Murphy never understood why he was burdened with such unusual eyes. He had tried using tinted contacts to cover the colours: complete failure. He didn’t have the finesse needed to insert the delicate curved film. Ended up jamming the contact into to his eye, scratched the eyeball with his own fingernail, and managed to trap the thing inside the eye socket. The emergency trip to the mall opticians’ office created such a humiliating stir – people wandering by were being hauled into the shop to see ‘this guy’s funky eyes’ – that he even contemplated moving to a different city to avoid his newfound (and short-lived) fame. For two weeks, he endured the calls of ‘Hey, it’s Funky-Eye-Guy!’ keeping his shoulders pulled up and his cap pulled down.

But even he couldn’t resist staring at them. He’d go into the bathroom to brush his teeth and shave, and end up late for work. Sometimes a single glance in the mirror could turn into a fifteen minute stare-fest, almost a trance. Murphy would shake himself back to consciousness, bleating in dismay and cursing his damned weird eyes. Again.

He wasn’t handsome – the eyes would have only enhanced that. He wasn’t ugly – his eyes would have made him attractive. Murphy was utterly plain.

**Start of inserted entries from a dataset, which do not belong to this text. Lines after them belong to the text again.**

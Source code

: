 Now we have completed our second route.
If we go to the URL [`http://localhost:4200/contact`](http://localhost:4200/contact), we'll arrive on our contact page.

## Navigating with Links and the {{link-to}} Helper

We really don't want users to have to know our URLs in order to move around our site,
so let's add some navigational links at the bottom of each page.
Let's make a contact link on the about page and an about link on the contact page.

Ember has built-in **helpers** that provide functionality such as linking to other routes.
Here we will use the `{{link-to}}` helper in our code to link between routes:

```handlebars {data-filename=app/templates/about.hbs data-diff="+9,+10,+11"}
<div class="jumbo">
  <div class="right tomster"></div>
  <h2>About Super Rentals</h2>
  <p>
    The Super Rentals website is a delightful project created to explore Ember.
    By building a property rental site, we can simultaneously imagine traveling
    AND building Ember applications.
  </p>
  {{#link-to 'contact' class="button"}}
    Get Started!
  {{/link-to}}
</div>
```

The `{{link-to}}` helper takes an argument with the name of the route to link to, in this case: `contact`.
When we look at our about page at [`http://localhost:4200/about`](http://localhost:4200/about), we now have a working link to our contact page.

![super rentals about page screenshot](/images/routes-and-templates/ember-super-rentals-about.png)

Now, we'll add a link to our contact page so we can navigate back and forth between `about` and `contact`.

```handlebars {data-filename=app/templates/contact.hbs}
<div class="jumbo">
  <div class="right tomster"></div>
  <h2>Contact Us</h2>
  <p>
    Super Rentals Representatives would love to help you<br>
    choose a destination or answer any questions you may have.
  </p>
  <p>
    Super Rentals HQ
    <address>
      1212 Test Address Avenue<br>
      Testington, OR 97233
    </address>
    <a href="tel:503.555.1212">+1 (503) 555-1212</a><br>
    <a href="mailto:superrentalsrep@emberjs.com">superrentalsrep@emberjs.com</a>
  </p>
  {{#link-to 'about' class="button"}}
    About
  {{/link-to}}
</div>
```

Brown hair, slightly thinning at the crown. Middling height. Average body, with no distinguishing marks of any kind. Except his eyes.

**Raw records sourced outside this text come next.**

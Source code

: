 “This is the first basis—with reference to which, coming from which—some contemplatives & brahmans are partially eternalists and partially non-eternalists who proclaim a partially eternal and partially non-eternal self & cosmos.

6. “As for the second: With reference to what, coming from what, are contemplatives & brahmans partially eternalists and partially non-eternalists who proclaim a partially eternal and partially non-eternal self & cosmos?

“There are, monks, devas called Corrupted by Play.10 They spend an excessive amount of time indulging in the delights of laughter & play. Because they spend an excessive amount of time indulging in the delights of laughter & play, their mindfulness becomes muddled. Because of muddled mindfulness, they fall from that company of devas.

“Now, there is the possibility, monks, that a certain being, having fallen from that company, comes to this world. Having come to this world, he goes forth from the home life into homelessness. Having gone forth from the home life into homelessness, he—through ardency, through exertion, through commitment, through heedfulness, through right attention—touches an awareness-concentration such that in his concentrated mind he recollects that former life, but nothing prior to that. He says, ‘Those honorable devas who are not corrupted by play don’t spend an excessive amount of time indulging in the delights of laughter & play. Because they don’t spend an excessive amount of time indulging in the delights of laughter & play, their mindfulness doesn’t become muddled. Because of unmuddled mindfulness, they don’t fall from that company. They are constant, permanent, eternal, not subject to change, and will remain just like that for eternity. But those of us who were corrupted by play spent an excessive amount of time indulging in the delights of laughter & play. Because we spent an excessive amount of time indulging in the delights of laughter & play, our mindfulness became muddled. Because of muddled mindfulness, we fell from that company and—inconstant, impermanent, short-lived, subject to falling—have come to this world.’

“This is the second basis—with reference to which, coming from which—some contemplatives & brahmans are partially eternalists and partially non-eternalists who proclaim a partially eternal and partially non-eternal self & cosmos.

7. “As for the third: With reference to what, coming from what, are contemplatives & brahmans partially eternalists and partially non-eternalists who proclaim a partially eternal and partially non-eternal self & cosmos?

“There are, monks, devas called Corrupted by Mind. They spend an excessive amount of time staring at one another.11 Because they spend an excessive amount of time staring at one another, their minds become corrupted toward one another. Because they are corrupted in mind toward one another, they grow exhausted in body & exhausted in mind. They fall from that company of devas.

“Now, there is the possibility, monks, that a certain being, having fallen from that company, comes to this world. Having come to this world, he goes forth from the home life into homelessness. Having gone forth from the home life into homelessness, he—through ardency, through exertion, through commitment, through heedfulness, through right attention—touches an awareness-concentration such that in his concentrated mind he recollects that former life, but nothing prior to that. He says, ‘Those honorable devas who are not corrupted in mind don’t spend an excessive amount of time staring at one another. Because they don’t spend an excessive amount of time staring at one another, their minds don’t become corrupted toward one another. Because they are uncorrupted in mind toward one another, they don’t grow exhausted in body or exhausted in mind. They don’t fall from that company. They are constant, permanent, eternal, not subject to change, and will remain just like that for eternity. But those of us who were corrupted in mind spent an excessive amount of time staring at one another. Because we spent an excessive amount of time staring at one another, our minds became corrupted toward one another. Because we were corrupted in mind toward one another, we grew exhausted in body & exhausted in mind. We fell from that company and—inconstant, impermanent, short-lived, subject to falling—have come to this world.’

Each iris was split into a swirled half of blue and green, both flecked with stars of the other colour. On anyone else, they would have been beautiful, enigmatic, mysterious. But on Murphy, they were a cosmic joke.

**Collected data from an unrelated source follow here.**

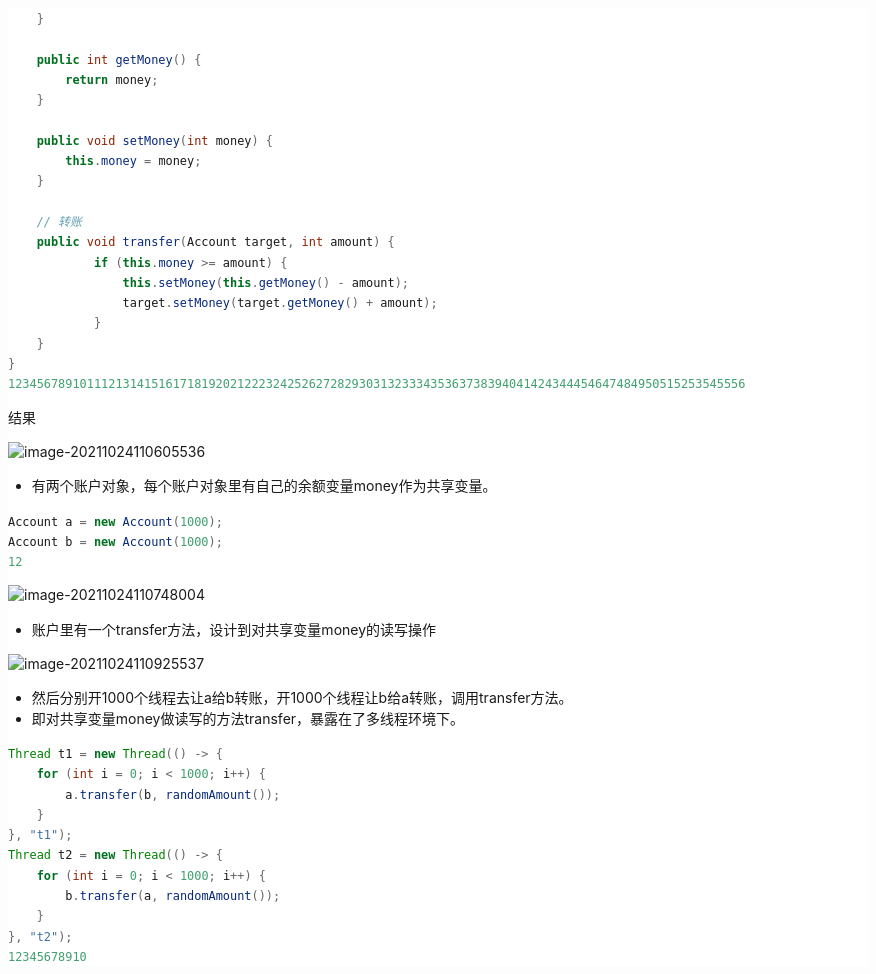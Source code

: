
 ```java
    }

    public int getMoney() {
        return money;
    }

    public void setMoney(int money) {
        this.money = money;
    }

    // 转账
    public void transfer(Account target, int amount) {
            if (this.money >= amount) {
                this.setMoney(this.getMoney() - amount);
                target.setMoney(target.getMoney() + amount);
            }
    }
}
1234567891011121314151617181920212223242526272829303132333435363738394041424344454647484950515253545556
```

结果

![image-20211024110605536](https://mynotepicbed.oss-cn-beijing.aliyuncs.com/img/480326aea4f786c5969272f58cf4fb84.png)

- 有两个账户对象，每个账户对象里有自己的余额变量money作为共享变量。

```java
Account a = new Account(1000);
Account b = new Account(1000);
12
```

![image-20211024110748004](https://mynotepicbed.oss-cn-beijing.aliyuncs.com/img/image-20211024110748004.png)

- 账户里有一个transfer方法，设计到对共享变量money的读写操作

![image-20211024110925537](https://mynotepicbed.oss-cn-beijing.aliyuncs.com/img/9db36e479f972bd16f99d3dbd4ee0d22.png)

- 然后分别开1000个线程去让a给b转账，开1000个线程让b给a转账，调用transfer方法。
- 即对共享变量money做读写的方法transfer，暴露在了多线程环境下。

```java
Thread t1 = new Thread(() -> {
    for (int i = 0; i < 1000; i++) {
        a.transfer(b, randomAmount());
    }
}, "t1");
Thread t2 = new Thread(() -> {
    for (int i = 0; i < 1000; i++) {
        b.transfer(a, randomAmount());
    }
}, "t2");
12345678910
```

It was bad enough he had the mutation, but did it have to be a mutated mutation? One of the more poetic-minded girls he had dated had described him as having all the stars in his eyes. (She was also the one who broke up with him for having his head in the clouds. Murphy decided that it would be in bad taste to point out the poetic irony and the clichéd turn of phrase she tended to use. She may not have been able to write, but she had a damn-fine pitching arm with pinpoint accuracy, and those high heels that night… Nah. Weird as they were, Murphy preferred keeping his sight to sporting a stiletto or an eye patch.)

The only person he trusted was his mother. She never stared; said she got to stare as much as she liked when he was a baby, so there was no need now. When she called him and told him to get to the animal shelter where she volunteered, he didn’t hesitate. She was waiting for him, a mixture of joy and apprehension in her smile. ‘I know you weren’t looking for a pet,’ she said, leading him to the kennels, ‘but when this little girl arrived today, I knew that you two would hit it off.’

‘Mom,’ said Murphy, ‘you know I don’t have the space for a dog.’ His heart churned in his chest, the warning signs of it breaking because he knew he would have to say no.

‘Oh, forget that, you’ll find a way,’ she said. ‘Especially after you meet Athena.’ She stopped and gestured to the pen in front of her. Murphy joined her, and reluctantly looked into the kennel.

Stars met stars, and neither man nor dog could look away. Murphy crouched by the door, entranced by the blue and green swirls in the collie’s eyes. Athena tilted her head, appearing to Murphy to be as fascinated with him as he was with her. She shuffled closer to the door, leaning against the cage, her starry eyes pleading for a scratch behind the ears.

Which Murphy was all too happy to provide. The feeling of trust and acceptance – and that he wasn’t being judged – was enough to make him decide.

‘You’re right, Mom. She’s my dog now.’

***

Murphy wasn’t so self-conscious anymore, not with Athena around. People tended to look at her, not him, and he was happy with that. Only the more perceptive would notice that man and dog shared the same eyes, but none commented on it.

Besides, Murphy could hear Athena’s scathing insults as she judged every person they encountered. Though he thought it was odd that a dog did not love everyone unconditionally, Murphy never questioned why – or how – Athena was able to talk to him.